SHEA

Shea, you have to write a bio. – KJ

I did. That’s what that paragraph was I sent the other day. – Shea

No, that was for the intro to the blog. – KJ

Isn’t that what a bio is? An intro? – Shea

No. They’re different. Write a bio. – KJ

 

END SCENE

 

This is that bio…

 

You guys. Life is hard.

Everybody struggles.

 

For example, today on my way to buy coffee and pastries from Huckleberry I was listening to Spotify and looking at my phone. I crunched a leaf. Then suddenly a little girl appeared and shrieked. She hadn’t seen me as the hedge hid me. The noise had scared the shit out of her. To which I shout at her (because I had headphones in) OH, I’M SORRY! Which then made her brother and dad laugh/cry. That poor girl looked so terrified. I thought she was going to punch me. It probably didn’t help that I was stoned.

I re-read that last paragraph and I thought, “I really am the most basic human on the planet.” It doesn’t take much to make me happy. I ordered a vanilla latte, a brownie, and a ham & cheese croissant. The only problem I have with that place is there is never a good area to wait for to go orders. You always feel in the way. Why do restaurants do that? Stop making me the asshole.

I took it back to my apartment and enjoyed my new patio furniture and fake lawn (post on that experience to come). I listened to the sweet, sweet jams my neighbor is bumping. Then the next-door neighbor starts doing laundry, which drowns out the (sound of the music). – Such a good movie. I stare at the palm trees blowing in the wind.

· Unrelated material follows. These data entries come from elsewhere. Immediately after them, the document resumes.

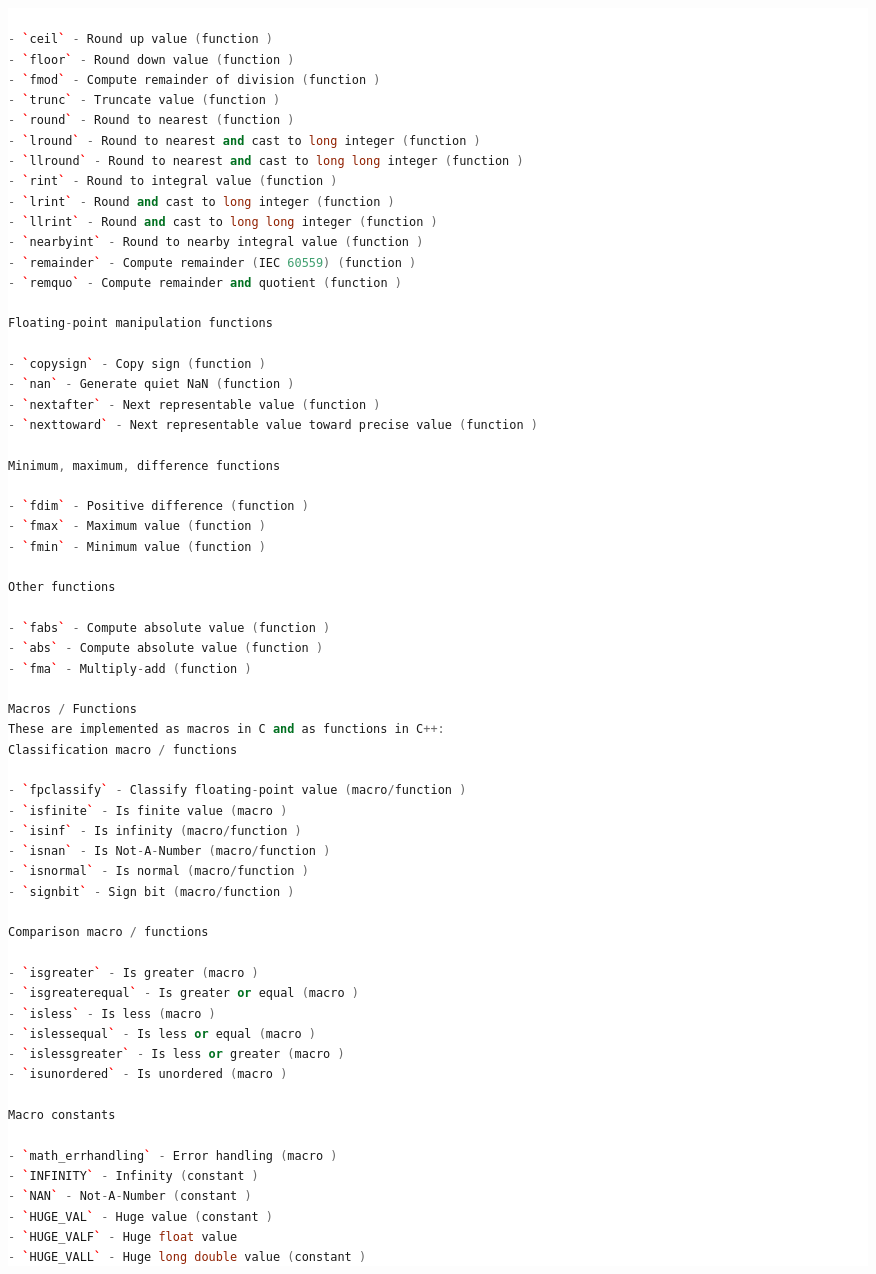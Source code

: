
 ```C++

- `ceil` - Round up value (function )
- `floor` - Round down value (function )
- `fmod` - Compute remainder of division (function )
- `trunc` - Truncate value (function )
- `round` - Round to nearest (function )
- `lround` - Round to nearest and cast to long integer (function )
- `llround` - Round to nearest and cast to long long integer (function )
- `rint` - Round to integral value (function )
- `lrint` - Round and cast to long integer (function )
- `llrint` - Round and cast to long long integer (function )
- `nearbyint` - Round to nearby integral value (function )
- `remainder` - Compute remainder (IEC 60559) (function )
- `remquo` - Compute remainder and quotient (function )

Floating-point manipulation functions

- `copysign` - Copy sign (function )
- `nan` - Generate quiet NaN (function )
- `nextafter` - Next representable value (function )
- `nexttoward` - Next representable value toward precise value (function )

Minimum, maximum, difference functions

- `fdim` - Positive difference (function )
- `fmax` - Maximum value (function )
- `fmin` - Minimum value (function )

Other functions

- `fabs` - Compute absolute value (function )
- `abs` - Compute absolute value (function )
- `fma` - Multiply-add (function )

Macros / Functions
These are implemented as macros in C and as functions in C++:
Classification macro / functions

- `fpclassify` - Classify floating-point value (macro/function )
- `isfinite` - Is finite value (macro )
- `isinf` - Is infinity (macro/function )
- `isnan` - Is Not-A-Number (macro/function )
- `isnormal` - Is normal (macro/function )
- `signbit` - Sign bit (macro/function )

Comparison macro / functions

- `isgreater` - Is greater (macro )
- `isgreaterequal` - Is greater or equal (macro )
- `isless` - Is less (macro )
- `islessequal` - Is less or equal (macro )
- `islessgreater` - Is less or greater (macro )
- `isunordered` - Is unordered (macro )

Macro constants

- `math_errhandling` - Error handling (macro )
- `INFINITY` - Infinity (constant )
- `NAN` - Not-A-Number (constant )
- `HUGE_VAL` - Huge value (constant )
- `HUGE_VALF` - Huge float value
- `HUGE_VALL` - Huge long double value (constant )

```
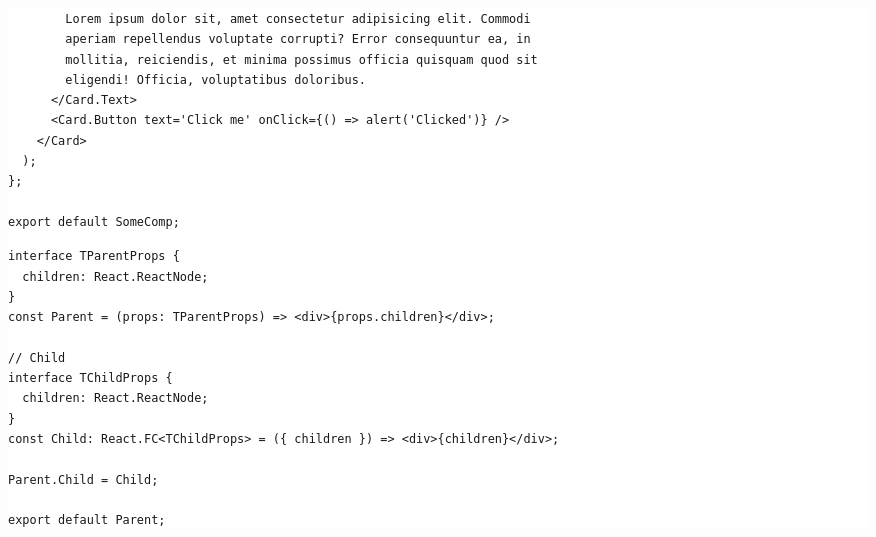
 ```tsx
        Lorem ipsum dolor sit, amet consectetur adipisicing elit. Commodi
        aperiam repellendus voluptate corrupti? Error consequuntur ea, in
        mollitia, reiciendis, et minima possimus officia quisquam quod sit
        eligendi! Officia, voluptatibus doloribus.
      </Card.Text>
      <Card.Button text='Click me' onClick={() => alert('Clicked')} />
    </Card>
  );
};

export default SomeComp;
```

```tsx
interface TParentProps {
  children: React.ReactNode;
}
const Parent = (props: TParentProps) => <div>{props.children}</div>;

// Child
interface TChildProps {
  children: React.ReactNode;
}
const Child: React.FC<TChildProps> = ({ children }) => <div>{children}</div>;

Parent.Child = Child;

export default Parent;
```



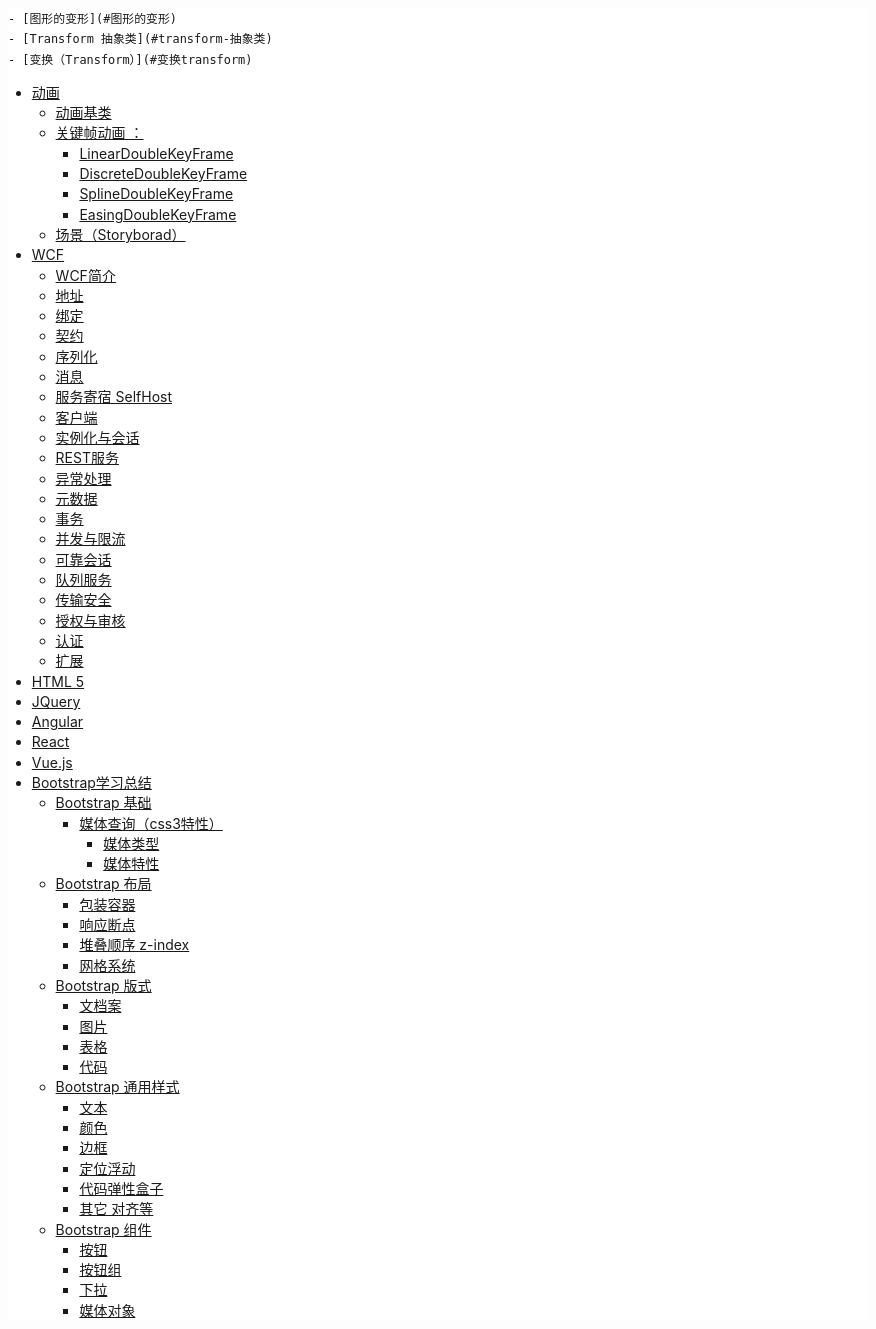     - [图形的变形](#图形的变形)
    - [Transform 抽象类](#transform-抽象类)
    - [变换（Transform）](#变换transform)
  - [动画](#动画)
    - [动画基类](#动画基类)
    - [关键帧动画 ：](#关键帧动画-)
      - [LinearDoubleKeyFrame](#lineardoublekeyframe)
      - [DiscreteDoubleKeyFrame](#discretedoublekeyframe)
      - [SplineDoubleKeyFrame](#splinedoublekeyframe)
      - [EasingDoubleKeyFrame](#easingdoublekeyframe)
    - [场景（Storyborad）](#场景storyborad)
- [WCF](#wcf)
  - [WCF简介](#wcf简介)
  - [地址](#地址)
  - [绑定](#绑定)
  - [契约](#契约)
  - [序列化](#序列化)
  - [消息](#消息)
  - [服务寄宿 SelfHost](#服务寄宿-selfhost)
  - [客户端](#客户端)
  - [实例化与会话](#实例化与会话)
  - [REST服务](#rest服务)
  - [异常处理](#异常处理)
  - [元数据](#元数据)
  - [事务](#事务)
  - [并发与限流](#并发与限流)
  - [可靠会话](#可靠会话)
  - [队列服务](#队列服务)
  - [传输安全](#传输安全)
  - [授权与审核](#授权与审核)
  - [认证](#认证)
  - [扩展](#扩展)
- [HTML 5](#html-5)
- [JQuery](#jquery)
- [Angular](#angular)
- [React](#react)
- [Vue.js](#vuejs)
- [Bootstrap学习总结](#bootstrap学习总结)
  - [Bootstrap 基础](#bootstrap-基础)
    - [媒体查询（css3特性）](#媒体查询css3特性)
      - [媒体类型](#媒体类型)
      - [媒体特性](#媒体特性)
  - [Bootstrap 布局](#bootstrap-布局)
    - [包装容器](#包装容器)
    - [响应断点](#响应断点)
    - [堆叠顺序 z-index](#堆叠顺序-z-index)
    - [网格系统](#网格系统)
  - [Bootstrap 版式](#bootstrap-版式)
    - [文档案](#文档案)
    - [图片](#图片)
    - [表格](#表格)
    - [代码](#代码)
  - [Bootstrap 通用样式](#bootstrap-通用样式)
    - [文本](#文本)
    - [颜色](#颜色)
    - [边框](#边框)
    - [定位浮动](#定位浮动)
    - [代码弹性盒子](#代码弹性盒子)
    - [其它 对齐等](#其它-对齐等)
  - [Bootstrap 组件](#bootstrap-组件)
    - [按钮](#按钮)
    - [按钮组](#按钮组)
    - [下拉](#下拉)
    - [媒体对象](#媒体对象)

The sun glistens off the fronds. The plants around here are so strange. Palm trees and evergreens all on the same block. It all resembles foliage in a Dr. Seuss book.

I see a seagull fly by. The washing machine turns off. The rhythm and blues of Janice Joplin surrounds me again. An airplane flies over-head. I freeze to stare at it. Why do little kids do that? Why do we stop as adults?

I didn’t say where I’m from or what I do for a living because I don’t necessarily think that is who I am. I’m sure I’ll bring it up at some point. I figured the above would be enough for the reader to form some type of first impression of me.

I’m not really sure what I’m trying to accomplish with this other than provide myself a free space to say whatever the hell I want. I welcome comments and criticisms though, as long as it all comes from a place of kindness, I’ll talk about anything.

Also, I’m going to just put this out there. Don’t count on me for as nearly as many posts as Katie. I just don’t have that in me. I hope you’ll understand.

I think it’s important to know what frame of mind I’m in when I write these so at the bottom of every post I’m going to put whatever I think the reader might benefit from knowing.

The struggle is real.

-Shea

She picks up her latte and takes a swig. What a tool. Namaste. *POST.*

 

*I wrote this high, sitting on my balcony in Santa Monica, sipping a vanilla latte.

I feel very content and if this is all of it I’m cool with that.